-------- RECORDS SHOWN --------
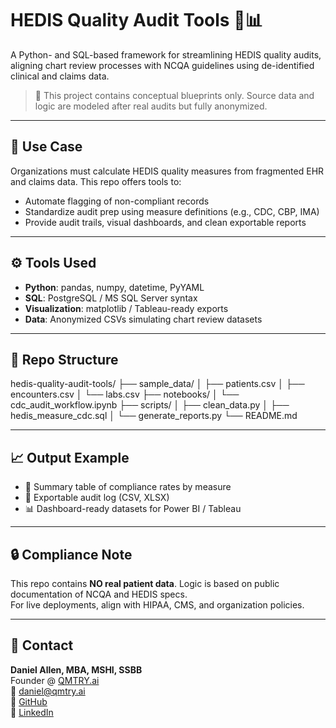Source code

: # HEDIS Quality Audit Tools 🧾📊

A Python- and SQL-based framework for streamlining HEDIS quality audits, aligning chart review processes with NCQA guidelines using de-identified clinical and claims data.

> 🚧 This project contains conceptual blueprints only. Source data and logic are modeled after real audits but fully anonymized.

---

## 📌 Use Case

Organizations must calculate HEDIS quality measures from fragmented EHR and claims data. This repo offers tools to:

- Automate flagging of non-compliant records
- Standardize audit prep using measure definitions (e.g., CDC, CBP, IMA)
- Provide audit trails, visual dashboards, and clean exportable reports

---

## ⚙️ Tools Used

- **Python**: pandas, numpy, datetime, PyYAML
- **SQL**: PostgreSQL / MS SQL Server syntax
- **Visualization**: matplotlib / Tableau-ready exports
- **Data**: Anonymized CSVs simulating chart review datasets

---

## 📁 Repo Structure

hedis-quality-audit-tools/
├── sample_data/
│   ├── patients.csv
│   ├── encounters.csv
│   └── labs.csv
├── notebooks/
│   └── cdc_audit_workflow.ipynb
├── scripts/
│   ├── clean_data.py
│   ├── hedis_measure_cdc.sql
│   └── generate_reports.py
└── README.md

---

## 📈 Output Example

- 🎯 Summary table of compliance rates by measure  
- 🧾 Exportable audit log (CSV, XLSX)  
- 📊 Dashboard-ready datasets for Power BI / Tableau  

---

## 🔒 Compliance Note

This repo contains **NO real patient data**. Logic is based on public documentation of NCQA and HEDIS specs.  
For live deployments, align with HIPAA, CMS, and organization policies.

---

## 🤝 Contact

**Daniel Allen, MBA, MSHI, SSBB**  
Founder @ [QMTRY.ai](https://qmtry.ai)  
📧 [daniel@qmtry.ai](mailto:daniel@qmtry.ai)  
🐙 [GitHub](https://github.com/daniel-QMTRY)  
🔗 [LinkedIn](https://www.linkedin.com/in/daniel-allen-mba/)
--------
-------- RECORDS SHOWN --------
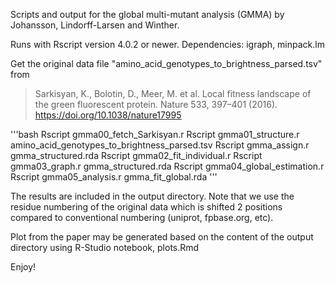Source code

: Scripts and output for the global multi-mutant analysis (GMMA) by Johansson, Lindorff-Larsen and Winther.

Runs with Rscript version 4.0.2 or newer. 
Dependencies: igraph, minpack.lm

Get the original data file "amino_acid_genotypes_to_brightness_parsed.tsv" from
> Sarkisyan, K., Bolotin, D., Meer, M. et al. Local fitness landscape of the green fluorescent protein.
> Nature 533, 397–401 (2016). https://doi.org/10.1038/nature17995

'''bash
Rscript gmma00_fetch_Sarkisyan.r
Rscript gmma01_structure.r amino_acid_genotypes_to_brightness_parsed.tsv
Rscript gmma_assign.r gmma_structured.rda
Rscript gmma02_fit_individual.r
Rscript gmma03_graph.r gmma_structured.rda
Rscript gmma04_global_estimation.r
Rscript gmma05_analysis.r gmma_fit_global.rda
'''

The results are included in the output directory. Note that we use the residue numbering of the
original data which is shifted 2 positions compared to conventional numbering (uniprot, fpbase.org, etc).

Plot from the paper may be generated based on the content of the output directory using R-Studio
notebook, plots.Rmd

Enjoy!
--------
(INSTRUCTIONS FOR THE TASK): All that is wanted is the stretch of lines above from the one containing "hedis-quality-audit-tools/" through the one containing "- 🧾 Exportable audit log (CSV, XLSX)", duplicated exactly.

(ANSWER BELOW):
hedis-quality-audit-tools/
├── sample_data/
│   ├── patients.csv
│   ├── encounters.csv
│   └── labs.csv
├── notebooks/
│   └── cdc_audit_workflow.ipynb
├── scripts/
│   ├── clean_data.py
│   ├── hedis_measure_cdc.sql
│   └── generate_reports.py
└── README.md

---

## 📈 Output Example

- 🎯 Summary table of compliance rates by measure  
- 🧾 Exportable audit log (CSV, XLSX)  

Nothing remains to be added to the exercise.